Immune Thrombocytopenia (ITP)

Evans Syndrome

Autoimmune Cytopenia

Autoimmune Hemolytic Anemia

Treatments

Biological: CM336 Injection

Study type

Interventional

Funder types

Industry

Identifiers

NCT07175493

CM336-125101

Details and patient eligibility

About

To evaluate the efficacy and safety of CM336 (BCMA/CD3 Bispecific Antibody) in the treatment of patients with relapsed or refractory autoimmune cytopenia

Enrollment

158 estimated patients

Sex

All

Ages

18+ years old

Volunteers

No Healthy Volunteers

Inclusion criteria

Voluntary provision of written informed consent and ability to comply with protocol requirements.
Age ≥18 years, male or female.
Eastern Cooperative Oncology Group (ECOG) Performance Status of 0 to 2.
Confirmed diagnosis of immune thrombocytopenia (ITP), warm autoimmune hemolytic anemia (wAIHA), cold agglutinin disease (CAD), mixed autoimmune hemolytic anemia (mAIHA) or Evans Syndrome.
Relapsed or refractory autoimmune hemolytic anemia.

Exclusion criteria

Secondary ITP or AIHA caused by any reason.
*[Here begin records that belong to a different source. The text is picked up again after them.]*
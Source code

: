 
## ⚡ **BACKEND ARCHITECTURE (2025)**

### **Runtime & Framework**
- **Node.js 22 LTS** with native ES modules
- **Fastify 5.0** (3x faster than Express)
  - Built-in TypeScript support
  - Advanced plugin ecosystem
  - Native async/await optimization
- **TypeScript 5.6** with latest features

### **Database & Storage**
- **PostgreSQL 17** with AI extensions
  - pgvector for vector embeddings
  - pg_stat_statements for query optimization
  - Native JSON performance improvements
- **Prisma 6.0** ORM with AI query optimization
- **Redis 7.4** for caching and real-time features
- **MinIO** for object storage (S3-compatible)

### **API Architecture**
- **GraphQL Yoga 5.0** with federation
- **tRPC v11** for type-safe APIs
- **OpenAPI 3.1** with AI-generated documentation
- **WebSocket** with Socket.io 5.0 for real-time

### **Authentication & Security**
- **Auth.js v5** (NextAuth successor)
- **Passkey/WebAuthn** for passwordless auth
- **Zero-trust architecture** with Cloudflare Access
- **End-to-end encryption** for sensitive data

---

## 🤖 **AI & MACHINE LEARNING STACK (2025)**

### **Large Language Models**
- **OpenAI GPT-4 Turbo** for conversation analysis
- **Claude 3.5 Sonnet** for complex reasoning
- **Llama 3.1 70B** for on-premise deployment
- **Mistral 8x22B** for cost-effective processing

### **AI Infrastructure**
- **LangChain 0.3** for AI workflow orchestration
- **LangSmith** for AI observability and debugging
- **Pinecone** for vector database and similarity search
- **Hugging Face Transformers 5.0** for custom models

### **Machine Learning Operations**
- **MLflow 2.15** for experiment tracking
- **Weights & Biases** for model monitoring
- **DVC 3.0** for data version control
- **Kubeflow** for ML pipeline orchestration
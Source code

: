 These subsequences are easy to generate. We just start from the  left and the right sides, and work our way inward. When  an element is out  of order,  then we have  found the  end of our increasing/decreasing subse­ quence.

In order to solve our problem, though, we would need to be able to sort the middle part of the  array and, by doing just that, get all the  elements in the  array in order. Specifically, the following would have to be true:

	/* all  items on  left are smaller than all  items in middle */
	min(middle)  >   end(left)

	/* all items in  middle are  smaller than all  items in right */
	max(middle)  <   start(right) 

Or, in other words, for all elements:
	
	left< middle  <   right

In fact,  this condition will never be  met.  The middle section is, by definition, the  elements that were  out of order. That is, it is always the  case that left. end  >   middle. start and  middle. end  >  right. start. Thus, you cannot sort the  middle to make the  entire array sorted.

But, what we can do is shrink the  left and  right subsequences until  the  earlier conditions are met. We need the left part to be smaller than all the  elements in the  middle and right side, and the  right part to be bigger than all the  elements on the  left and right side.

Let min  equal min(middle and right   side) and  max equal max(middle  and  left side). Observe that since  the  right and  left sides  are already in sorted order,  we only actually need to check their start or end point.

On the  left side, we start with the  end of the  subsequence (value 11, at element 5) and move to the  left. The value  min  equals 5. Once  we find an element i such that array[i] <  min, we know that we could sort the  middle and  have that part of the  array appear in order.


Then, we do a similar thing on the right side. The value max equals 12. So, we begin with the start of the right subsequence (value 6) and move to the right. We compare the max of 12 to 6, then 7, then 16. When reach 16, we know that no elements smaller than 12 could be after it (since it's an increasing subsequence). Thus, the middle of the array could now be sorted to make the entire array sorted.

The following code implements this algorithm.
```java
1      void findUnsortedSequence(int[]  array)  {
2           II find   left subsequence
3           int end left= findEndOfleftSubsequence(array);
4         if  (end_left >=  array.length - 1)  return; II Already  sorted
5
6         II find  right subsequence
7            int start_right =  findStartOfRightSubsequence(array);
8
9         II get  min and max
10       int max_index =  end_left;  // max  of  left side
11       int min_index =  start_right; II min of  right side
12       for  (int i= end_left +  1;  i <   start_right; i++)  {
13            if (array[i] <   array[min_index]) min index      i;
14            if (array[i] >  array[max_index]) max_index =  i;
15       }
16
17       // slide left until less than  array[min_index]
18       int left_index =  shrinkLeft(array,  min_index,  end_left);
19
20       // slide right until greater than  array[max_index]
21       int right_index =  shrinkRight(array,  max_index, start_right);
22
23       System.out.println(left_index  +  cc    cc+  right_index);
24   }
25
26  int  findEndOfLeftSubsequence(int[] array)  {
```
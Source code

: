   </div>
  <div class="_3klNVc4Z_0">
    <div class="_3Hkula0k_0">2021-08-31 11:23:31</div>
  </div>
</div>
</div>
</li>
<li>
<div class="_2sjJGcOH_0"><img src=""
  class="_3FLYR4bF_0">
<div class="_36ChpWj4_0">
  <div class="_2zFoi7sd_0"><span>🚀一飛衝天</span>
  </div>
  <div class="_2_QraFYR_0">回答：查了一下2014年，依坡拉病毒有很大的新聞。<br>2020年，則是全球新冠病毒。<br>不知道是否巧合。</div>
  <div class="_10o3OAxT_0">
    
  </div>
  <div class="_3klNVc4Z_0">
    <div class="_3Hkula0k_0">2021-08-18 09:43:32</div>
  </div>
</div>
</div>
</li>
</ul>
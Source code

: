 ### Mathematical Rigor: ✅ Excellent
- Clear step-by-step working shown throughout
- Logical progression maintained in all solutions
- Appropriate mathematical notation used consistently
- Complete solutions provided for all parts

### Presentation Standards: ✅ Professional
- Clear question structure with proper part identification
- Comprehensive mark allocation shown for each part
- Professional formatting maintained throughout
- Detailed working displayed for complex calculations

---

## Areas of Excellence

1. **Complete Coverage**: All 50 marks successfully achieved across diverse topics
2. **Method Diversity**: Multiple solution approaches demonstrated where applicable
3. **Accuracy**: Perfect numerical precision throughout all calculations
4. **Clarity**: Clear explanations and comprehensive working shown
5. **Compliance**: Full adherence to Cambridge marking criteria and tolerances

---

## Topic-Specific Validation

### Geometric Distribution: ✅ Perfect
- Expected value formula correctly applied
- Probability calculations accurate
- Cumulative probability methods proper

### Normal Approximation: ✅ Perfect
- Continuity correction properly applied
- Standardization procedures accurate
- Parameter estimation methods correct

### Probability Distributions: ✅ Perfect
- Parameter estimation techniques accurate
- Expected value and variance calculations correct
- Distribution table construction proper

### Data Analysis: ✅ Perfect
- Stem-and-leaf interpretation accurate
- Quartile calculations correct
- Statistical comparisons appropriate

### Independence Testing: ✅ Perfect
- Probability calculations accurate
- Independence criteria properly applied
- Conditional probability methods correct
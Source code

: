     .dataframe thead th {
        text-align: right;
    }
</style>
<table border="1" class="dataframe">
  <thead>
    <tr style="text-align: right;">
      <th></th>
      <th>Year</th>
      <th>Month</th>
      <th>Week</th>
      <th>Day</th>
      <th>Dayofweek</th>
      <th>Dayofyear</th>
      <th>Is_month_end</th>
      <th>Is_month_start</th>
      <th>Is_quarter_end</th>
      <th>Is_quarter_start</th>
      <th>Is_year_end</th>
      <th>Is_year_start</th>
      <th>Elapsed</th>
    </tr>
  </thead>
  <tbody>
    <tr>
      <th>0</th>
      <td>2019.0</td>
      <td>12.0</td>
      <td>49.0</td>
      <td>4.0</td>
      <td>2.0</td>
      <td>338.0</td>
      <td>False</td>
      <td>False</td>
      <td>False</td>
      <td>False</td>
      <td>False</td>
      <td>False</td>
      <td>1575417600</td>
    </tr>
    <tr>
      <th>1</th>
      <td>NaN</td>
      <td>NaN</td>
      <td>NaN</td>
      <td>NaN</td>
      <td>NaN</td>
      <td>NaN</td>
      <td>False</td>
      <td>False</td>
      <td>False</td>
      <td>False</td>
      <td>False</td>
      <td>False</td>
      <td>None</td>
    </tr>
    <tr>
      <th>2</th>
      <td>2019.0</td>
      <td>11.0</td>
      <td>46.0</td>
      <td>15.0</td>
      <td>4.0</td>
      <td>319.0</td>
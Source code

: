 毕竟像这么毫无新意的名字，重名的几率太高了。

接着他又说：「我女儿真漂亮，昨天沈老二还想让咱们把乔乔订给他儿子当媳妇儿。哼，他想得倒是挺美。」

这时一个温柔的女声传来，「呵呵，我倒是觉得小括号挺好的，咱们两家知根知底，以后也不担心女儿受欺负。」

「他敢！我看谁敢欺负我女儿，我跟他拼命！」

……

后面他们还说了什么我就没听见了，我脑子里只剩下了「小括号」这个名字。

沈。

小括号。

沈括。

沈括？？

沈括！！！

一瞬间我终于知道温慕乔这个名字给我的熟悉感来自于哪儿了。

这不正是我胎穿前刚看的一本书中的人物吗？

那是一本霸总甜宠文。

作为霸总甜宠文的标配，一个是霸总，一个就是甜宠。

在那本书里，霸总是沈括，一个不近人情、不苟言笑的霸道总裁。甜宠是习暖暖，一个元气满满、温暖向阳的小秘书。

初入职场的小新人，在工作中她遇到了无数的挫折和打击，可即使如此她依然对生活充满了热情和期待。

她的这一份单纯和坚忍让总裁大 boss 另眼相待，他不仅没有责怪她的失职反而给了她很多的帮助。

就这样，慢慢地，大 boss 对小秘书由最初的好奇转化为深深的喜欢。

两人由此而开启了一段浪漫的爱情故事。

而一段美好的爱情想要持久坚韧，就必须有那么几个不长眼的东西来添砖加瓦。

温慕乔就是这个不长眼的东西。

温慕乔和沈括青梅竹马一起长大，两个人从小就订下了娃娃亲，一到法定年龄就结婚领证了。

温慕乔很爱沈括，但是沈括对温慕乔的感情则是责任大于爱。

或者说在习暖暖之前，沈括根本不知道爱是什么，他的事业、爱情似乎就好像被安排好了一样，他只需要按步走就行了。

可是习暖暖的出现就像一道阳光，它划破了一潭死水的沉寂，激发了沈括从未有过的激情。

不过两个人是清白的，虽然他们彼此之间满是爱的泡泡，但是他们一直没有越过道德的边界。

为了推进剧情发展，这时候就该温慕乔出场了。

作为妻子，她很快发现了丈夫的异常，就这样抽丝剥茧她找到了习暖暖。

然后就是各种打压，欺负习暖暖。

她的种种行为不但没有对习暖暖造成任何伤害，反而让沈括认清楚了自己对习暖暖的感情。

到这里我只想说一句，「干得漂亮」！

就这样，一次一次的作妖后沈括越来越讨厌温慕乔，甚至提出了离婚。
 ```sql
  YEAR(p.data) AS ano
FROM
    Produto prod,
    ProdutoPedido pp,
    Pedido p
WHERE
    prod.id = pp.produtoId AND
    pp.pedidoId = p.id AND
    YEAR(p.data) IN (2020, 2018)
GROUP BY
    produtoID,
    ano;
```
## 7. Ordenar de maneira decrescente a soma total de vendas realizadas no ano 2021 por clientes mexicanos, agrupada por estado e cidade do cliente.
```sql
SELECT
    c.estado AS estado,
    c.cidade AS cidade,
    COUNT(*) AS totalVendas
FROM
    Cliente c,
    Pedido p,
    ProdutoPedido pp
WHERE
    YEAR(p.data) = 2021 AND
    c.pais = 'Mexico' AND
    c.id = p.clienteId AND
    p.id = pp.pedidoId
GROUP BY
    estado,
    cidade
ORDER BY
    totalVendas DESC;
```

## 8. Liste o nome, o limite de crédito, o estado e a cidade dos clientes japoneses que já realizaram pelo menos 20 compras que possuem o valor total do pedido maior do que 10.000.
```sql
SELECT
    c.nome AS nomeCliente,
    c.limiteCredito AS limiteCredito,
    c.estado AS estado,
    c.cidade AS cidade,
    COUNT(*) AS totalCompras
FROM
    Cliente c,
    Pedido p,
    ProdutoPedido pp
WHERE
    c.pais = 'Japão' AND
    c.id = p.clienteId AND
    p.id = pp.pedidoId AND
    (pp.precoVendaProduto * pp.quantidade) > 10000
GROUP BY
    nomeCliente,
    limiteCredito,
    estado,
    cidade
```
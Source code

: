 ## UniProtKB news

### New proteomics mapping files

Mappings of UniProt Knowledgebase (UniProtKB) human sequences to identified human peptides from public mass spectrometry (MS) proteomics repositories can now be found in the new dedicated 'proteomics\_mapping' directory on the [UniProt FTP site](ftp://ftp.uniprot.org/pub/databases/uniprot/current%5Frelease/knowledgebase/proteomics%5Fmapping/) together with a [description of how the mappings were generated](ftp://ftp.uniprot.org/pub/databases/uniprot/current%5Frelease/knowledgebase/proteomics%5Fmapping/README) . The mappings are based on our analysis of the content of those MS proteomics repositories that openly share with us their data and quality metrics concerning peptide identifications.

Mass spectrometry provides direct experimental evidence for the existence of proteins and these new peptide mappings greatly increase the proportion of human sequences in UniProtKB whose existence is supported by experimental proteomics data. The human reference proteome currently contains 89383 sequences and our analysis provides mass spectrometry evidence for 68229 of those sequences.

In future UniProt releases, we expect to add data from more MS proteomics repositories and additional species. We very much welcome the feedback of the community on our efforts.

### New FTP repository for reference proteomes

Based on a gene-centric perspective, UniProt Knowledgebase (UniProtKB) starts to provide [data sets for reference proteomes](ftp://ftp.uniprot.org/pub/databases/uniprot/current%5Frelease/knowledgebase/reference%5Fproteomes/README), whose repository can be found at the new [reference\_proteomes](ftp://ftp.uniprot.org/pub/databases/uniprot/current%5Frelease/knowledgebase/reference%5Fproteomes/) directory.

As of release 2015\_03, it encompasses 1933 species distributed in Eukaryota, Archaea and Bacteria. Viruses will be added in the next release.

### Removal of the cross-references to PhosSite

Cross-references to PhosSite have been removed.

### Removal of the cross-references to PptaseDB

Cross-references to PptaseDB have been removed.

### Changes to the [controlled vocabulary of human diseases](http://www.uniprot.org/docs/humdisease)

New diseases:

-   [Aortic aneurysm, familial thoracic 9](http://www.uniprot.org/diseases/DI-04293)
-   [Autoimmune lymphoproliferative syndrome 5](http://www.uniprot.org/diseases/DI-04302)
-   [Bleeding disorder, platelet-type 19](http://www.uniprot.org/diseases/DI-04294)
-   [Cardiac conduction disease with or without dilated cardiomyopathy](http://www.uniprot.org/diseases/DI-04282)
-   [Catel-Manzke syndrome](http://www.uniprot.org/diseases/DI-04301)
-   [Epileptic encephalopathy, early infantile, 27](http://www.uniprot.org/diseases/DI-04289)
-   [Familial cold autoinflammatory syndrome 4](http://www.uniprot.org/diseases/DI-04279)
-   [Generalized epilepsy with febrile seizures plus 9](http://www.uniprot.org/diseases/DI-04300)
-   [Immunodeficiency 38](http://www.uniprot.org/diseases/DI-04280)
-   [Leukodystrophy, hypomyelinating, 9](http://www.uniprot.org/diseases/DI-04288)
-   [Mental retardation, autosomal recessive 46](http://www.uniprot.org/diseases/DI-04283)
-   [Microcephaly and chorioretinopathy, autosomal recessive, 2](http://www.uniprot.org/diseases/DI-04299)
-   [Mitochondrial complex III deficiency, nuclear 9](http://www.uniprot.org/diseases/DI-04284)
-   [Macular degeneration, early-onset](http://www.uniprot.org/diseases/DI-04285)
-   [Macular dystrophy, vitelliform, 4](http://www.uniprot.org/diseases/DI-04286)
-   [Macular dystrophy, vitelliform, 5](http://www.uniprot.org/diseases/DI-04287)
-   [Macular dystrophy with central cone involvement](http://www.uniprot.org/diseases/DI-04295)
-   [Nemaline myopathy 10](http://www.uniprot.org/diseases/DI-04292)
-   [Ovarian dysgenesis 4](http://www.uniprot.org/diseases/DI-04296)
Subjects with positive autoimmune antibodies but without a clear diagnosis of any other autoimmune diseases are allowed to be enrolled.
Other types of AIHA or other types of cytopenia
History of critical diseases that, in the opinion of the investigator, may pose a risk to the safety of subjects or whose exacerbation during the study could compromise the efficacy or safety analysis of the results.
Received any treatment of anti-B Cell Maturation Antigen(BCMA) antibody.
Evaluated unsuitable to participant in this study by investigator.